Ok, so about that whole thing. Japan is pretty notorious for certain seedy or shady things and "chikan" is one of those seedy things. Apparently, some pervert men will randomly grope women on crowded trains. It's so bad that they do have "Women only" trains during rush hour. And the only males allowed on the women only trains are elementary school boys and anyone who is assisting someone who is elderly or incapacitated, otherwise, you have to take the regular train.
Because I know about this particular facet of the underbelly of Japanese culture, plus coupled with being "different", and rather boob-tastic, and bootylicious, I tried very hard to not take the train until after 10 AM or so, when the foot traffic died down. However, the Saturday we went to the Capcom bar, Jose was intent on going out at ass crack of dawn early as possible.

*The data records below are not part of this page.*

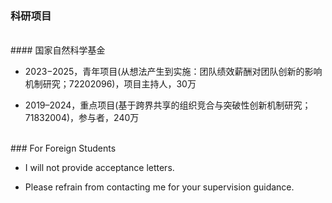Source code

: 
<br> 
<br>

### 科研项目
<br>
#### 国家自然科学基金

- 2023−2025，青年项目(从想法产生到实施：团队绩效薪酬对团队创新的影响机制研究；72202096)，项目主持人，30万
  
- 2019–2024，重点项目(基于跨界共享的组织竞合与突破性创新机制研究；71832004)，参与者，240万
  
<br>
### For Foreign Students

- I will not provide acceptance letters.

- Please refrain from contacting me for your supervision guidance.
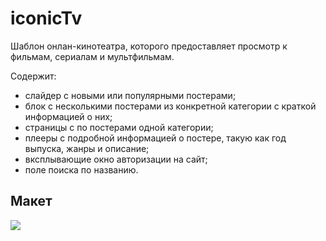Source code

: # iconicTv

Шаблон онлан-кинотеатра, которого предоставляет просмотр к фильмам, сериалам и мультфильмам. 

Содержит:
 - слайдер с новыми или популярными постерами;
 - блок с несколькими постерами из конкретной категории с краткой информацией о них;
 - страницы с по постерами одной категории;
 - плееры с подробной информацией о постере, такую как год выпуска, жанры и описание;
 - вксплывающие окно авторизации на сайт;
 - поле поиска по названию.

## Макет

![](https://github.com/Dontlikeouy/iconicTv/assets/86613662/56b4cc17-d03a-48dd-97b1-79a44b2ef7a4)

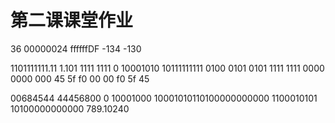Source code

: # 第二课课堂作业
36
00000024
ffffffDF
-134
-130

1101111111.11
1.101 1111 1111
0 10001010 10111111111
0100 0101 0101 1111 1111 0000 0000 000
45 5f f0 00
00 f0 5f 45

00684544
44456800
0 10001000 10001010110100000000000
1100010101 10100000000000
789.10240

And him still thinking like an American, didn't realize that people were still going to work and school on Saturday (I forgot about that), so we got stuck on a hyper crowded train heading into Shinjuku.
Side note: I don't know if I've mentioned this before, but I have what I call "people claustrophobia". I actually have really bad people claustrophobia. I can be in a small cramped space all day long. When I was kid I used to take naps in my closet and I still do like hanging out in my closet even now. But put a horde of people around me, even in a wide open space, and I start to freak out. So being on a train so tightly packed with people really set my people claustrophobia into overdrive. By the time we got out of the train, I was shaking like a leaf. I also wanted to cry, but managed to hold it in.

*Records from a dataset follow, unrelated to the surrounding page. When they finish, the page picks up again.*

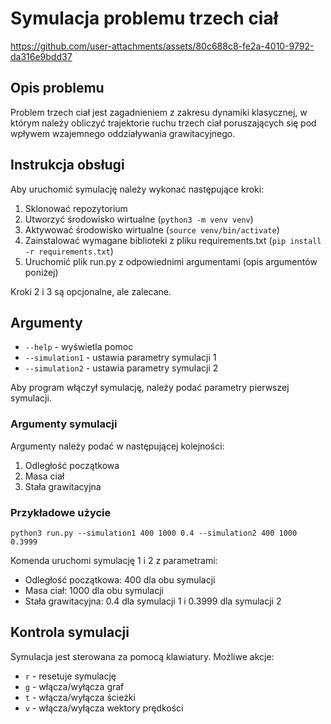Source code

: # Symulacja problemu trzech ciał


https://github.com/user-attachments/assets/80c688c8-fe2a-4010-9792-da316e9bdd37


## Opis problemu

Problem trzech ciał jest zagadnieniem z zakresu dynamiki klasycznej, w którym należy obliczyć trajektorie ruchu trzech ciał poruszających się pod wpływem wzajemnego oddziaływania grawitacyjnego.

## Instrukcja obsługi

Aby uruchomić symulację należy wykonać następujące kroki:

1. Sklonować repozytorium
2. Utworzyć środowisko wirtualne (`python3 -m venv venv`)
3. Aktywować środowisko wirtualne (`source venv/bin/activate`)
4. Zainstalować wymagane biblioteki z pliku requirements.txt (`pip install -r requirements.txt`)
5. Uruchomić plik run.py z odpowiednimi argumentami (opis argumentów poniżej)

Kroki 2 i 3 są opcjonalne, ale zalecane.

## Argumenty

- `--help` - wyświetla pomoc
- `--simulation1` - ustawia parametry symulacji 1
- `--simulation2` - ustawia parametry symulacji 2

Aby program włączył symulację, należy podać parametry pierwszej symulacji.

### Argumenty symulacji

Argumenty należy podać w następującej kolejności:

1. Odległość początkowa
2. Masa ciał
3. Stała grawitacyjna

### Przykładowe użycie

`python3 run.py --simulation1 400 1000 0.4 --simulation2 400 1000 0.3999`

Komenda uruchomi symulację 1 i 2 z parametrami:

- Odległość początkowa: 400 dla obu symulacji
- Masa ciał: 1000 dla obu symulacji
- Stała grawitacyjna: 0.4 dla symulacji 1 i 0.3999 dla symulacji 2

## Kontrola symulacji

Symulacja jest sterowana za pomocą klawiatury. Możliwe akcje:

- `r` - resetuje symulację
- `g` - włącza/wyłącza graf
- `t` - włącza/wyłącza ścieżki
- `v` - włącza/wyłącza wektory prędkości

With that being said, when we were on the train my rump was bumped or something a couple times. However, I was around at least four to five women and Jose who is always touching my rump (not that you needed or wanted to hear that, but I'm just saying), but I seriously doubt I was being groped by women (then again you never know). So I have come to the realization that, unless someone is obviously sticking their hands where they don't belong, then chikan just kinda happens. The moral of this story is, if it can be helped, then just wait until rush hour is over to catch the train.

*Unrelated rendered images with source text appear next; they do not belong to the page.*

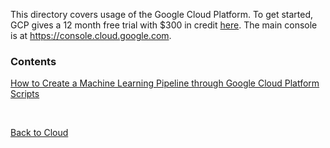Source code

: This directory covers usage of the Google Cloud Platform. To get started, GCP gives a 12 month free trial with $300 in credit [here](https://cloud.google.com/gcp/?utm_source=google&utm_medium=cpc&utm_campaign=na-US-all-en-dr-bkws-all-all-trial-b-dr-1008076&utm_content=text-ad-lpsitelinkPexp1-any-DEV_c-CRE_353294881636-ADGP_Hybrid+%7C+AW+SEM+%7C+BKWS+%7C+US+%7C+en+%7C+BMM+~+UX+Test+~+gcp-KWID_43700044772255389-kwd-20903505266&utm_term=KW_%2Bgcp-ST_%2Bgcp&gclid=Cj0KCQjwsYb0BRCOARIsAHbLPhF0oYTXkMmXk0H980l13ZDyDtZwxZRSwFesl7XpW7fPv5LNLqOy4rwaAsoqEALw_wcB). The main console is at <https://console.cloud.google.com>. 

### Contents 
[How to Create a Machine Learning Pipeline through Google Cloud Platform](gcp_ml_pipeline.md)  
[Scripts](Scripts)

<br>  

[Back to Cloud](../README.md)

The other thing I wanted to talk about was toilets. I know, it's a pretty random topic to bring up, but it's an interesting one. In Japan you have a little variety in toilets. You have regular garden variety toilets that we have here. Then you have the amazing Japanese Toto toilets that look like this:
They have fun buttons, some of which make sounds so you don't have to be embarassed while you do your business. The sound button is literally translates into "Sound princess". Some of them have airfresher functions. Some of the really really fancy ones have a drying function. By my favorite thing about them was the bidet button. Oh my word! Why don't all American toilets have bidets?! How could we even begin to call ourselves the greatest country in the world, when our toilets don't just come with a bidet function as general practice!? Do you know we could be done with bathroom wipes forever if all toilets had a bidet function? Even the public bathrooms in Japan has bidet toilets in them. They are wonderful. The only function I didn't like about the toilets was the heated seat function. Ewwww... It always felt like someone had just gotten up from the toilet seat... Gross!
So while you have the love that is those toilets, conversely you have this:
Oh the hole! Yeah this one is kinda unnerving, but I did use it. I don't know what the real name for this toilet is, but I call it, "the hole"! As you can see, it's pretty much just a hole with water running through it. I had heard about "the hole" and saw it in an anime once (they even have one in one of the Japanese phone games I got), but I didn't know it's one of the options in a public restroom. To use "the hole" takes some precision, because not only do you have to squat and keep yourself balanced as you go, but you have to avoid splash-back as well.
So I braved "the hole", wearing not only white canvas tennis shoes, but also pants. I was happy that there was no spash-back, I didn't fall, and I was able to squat and my knees didn't burst out of my legs and rocket off into the mist. Trust me, any number of those things and more could have happened to me but thankfully it didn't.
Pound per pound, I'll take the bidet toilet over everything else. I kinda want one for our bathroom here. Jose says Home Depot sells them for like $300/ $400 bucks, which is totally worth it, because everyone deserves a fresh and clean backside!